- Instructions for the task: Only lines containing "checks" are wanted from the data below. Copy those lines.

- Data items:

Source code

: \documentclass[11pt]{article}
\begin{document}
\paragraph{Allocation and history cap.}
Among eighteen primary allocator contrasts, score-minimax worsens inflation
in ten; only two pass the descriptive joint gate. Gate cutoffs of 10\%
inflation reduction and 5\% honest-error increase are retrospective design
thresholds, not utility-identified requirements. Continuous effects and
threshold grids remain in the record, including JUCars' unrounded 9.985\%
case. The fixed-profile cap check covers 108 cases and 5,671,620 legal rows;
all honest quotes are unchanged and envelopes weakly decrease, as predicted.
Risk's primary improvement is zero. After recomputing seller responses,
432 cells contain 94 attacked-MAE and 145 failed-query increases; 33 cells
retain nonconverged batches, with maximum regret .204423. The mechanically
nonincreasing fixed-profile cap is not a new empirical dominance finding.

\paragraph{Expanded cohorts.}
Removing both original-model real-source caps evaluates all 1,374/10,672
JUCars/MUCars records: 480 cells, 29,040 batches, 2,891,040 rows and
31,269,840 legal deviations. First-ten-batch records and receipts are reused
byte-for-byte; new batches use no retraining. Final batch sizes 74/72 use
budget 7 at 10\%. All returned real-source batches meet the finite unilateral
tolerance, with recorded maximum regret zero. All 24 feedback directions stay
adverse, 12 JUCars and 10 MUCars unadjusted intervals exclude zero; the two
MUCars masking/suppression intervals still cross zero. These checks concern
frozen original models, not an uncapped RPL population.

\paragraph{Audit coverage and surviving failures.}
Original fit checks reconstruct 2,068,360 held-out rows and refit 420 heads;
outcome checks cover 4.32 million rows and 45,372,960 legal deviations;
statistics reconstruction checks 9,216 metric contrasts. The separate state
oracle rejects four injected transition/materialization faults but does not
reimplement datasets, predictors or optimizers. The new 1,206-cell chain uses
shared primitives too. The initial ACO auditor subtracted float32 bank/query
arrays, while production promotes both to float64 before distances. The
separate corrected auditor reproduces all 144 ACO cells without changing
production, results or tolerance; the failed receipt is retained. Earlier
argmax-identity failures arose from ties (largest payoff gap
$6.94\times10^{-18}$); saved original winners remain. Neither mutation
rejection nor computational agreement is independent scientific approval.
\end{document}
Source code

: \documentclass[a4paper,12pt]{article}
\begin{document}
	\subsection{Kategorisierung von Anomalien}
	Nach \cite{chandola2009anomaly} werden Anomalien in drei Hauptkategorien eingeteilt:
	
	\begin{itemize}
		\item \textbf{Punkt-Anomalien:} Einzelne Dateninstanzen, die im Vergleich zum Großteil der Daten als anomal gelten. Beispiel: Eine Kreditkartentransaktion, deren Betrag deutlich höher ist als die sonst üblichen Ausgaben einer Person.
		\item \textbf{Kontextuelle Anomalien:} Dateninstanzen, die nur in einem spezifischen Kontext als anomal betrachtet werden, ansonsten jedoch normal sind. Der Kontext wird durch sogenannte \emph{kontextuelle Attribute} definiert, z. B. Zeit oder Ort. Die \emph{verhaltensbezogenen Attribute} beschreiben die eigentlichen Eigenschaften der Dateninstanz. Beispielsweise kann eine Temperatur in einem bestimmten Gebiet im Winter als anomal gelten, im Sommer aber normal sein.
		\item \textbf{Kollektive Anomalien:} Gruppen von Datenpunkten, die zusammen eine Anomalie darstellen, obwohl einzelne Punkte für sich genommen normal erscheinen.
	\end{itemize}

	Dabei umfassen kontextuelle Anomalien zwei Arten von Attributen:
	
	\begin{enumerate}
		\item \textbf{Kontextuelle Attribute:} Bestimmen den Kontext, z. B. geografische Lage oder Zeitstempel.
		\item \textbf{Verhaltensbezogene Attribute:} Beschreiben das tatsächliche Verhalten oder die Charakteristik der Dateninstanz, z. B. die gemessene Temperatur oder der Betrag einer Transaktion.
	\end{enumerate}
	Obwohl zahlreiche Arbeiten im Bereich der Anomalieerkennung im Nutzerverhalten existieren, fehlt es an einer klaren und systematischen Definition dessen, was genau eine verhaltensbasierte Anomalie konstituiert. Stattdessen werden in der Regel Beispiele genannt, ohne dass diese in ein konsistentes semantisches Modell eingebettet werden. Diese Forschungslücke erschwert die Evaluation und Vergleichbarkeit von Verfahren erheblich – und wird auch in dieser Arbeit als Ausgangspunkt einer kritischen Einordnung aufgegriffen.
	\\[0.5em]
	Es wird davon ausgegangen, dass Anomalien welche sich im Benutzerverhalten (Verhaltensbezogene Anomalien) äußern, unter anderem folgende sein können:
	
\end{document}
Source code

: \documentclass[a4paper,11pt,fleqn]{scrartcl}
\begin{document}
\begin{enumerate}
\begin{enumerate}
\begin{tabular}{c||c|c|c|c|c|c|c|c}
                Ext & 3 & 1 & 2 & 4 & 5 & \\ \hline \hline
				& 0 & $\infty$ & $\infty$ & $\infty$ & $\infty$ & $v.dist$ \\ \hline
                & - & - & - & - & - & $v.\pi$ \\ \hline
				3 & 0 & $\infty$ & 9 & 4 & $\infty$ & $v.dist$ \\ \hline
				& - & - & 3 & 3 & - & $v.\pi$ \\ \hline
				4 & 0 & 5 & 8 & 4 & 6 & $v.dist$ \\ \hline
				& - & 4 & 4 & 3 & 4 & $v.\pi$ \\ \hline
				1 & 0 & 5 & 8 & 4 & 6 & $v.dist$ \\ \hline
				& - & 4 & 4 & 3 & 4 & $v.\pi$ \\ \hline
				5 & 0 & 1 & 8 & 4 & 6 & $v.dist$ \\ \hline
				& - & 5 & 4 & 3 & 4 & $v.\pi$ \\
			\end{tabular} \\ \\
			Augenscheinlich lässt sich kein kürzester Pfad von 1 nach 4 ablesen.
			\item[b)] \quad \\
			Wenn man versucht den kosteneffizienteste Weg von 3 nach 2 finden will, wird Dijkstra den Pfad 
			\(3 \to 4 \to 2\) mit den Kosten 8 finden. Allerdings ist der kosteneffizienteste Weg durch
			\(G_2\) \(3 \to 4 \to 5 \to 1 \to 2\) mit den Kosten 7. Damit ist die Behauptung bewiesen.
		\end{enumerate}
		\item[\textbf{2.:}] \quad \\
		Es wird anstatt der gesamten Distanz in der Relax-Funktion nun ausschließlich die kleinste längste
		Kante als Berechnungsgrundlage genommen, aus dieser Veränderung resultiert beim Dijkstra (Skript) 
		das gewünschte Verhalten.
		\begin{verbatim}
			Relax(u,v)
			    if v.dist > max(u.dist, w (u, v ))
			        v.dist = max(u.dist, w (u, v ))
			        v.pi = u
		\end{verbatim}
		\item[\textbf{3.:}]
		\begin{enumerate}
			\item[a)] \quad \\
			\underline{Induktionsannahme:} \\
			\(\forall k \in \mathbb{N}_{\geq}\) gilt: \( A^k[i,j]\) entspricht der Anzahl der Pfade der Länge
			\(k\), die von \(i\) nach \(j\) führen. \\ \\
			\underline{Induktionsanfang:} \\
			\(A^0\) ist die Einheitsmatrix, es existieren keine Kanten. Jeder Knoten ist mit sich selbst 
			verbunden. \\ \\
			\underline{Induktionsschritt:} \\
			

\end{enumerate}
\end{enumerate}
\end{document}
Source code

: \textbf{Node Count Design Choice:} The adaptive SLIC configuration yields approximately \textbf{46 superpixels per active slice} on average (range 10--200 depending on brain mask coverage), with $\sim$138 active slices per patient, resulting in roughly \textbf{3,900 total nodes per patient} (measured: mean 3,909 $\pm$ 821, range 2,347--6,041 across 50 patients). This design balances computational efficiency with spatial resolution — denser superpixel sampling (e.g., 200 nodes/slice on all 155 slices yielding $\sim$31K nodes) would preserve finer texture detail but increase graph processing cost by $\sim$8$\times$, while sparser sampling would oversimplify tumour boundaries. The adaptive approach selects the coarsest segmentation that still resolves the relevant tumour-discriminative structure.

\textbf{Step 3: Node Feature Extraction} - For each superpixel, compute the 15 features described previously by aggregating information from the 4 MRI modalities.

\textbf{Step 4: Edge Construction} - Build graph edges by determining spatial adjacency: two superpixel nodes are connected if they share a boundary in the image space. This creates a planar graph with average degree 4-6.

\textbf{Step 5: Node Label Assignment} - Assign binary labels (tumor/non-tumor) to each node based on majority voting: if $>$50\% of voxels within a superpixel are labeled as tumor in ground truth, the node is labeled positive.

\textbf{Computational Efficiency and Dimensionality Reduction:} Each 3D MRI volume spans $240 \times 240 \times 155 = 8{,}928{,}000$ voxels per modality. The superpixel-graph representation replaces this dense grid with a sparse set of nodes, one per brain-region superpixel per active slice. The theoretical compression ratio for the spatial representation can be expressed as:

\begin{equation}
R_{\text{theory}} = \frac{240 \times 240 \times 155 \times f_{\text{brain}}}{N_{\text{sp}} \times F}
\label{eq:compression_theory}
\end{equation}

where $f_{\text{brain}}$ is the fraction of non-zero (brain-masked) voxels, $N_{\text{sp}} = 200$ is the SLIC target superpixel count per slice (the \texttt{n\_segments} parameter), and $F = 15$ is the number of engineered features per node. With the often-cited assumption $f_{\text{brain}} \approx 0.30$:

- Result of this task:
MUCars masking/suppression intervals still cross zero. These checks concern
Original fit checks reconstruct 2,068,360 held-out rows and refit 420 heads;
outcome checks cover 4.32 million rows and 45,372,960 legal deviations;
statistics reconstruction checks 9,216 metric contrasts. The separate state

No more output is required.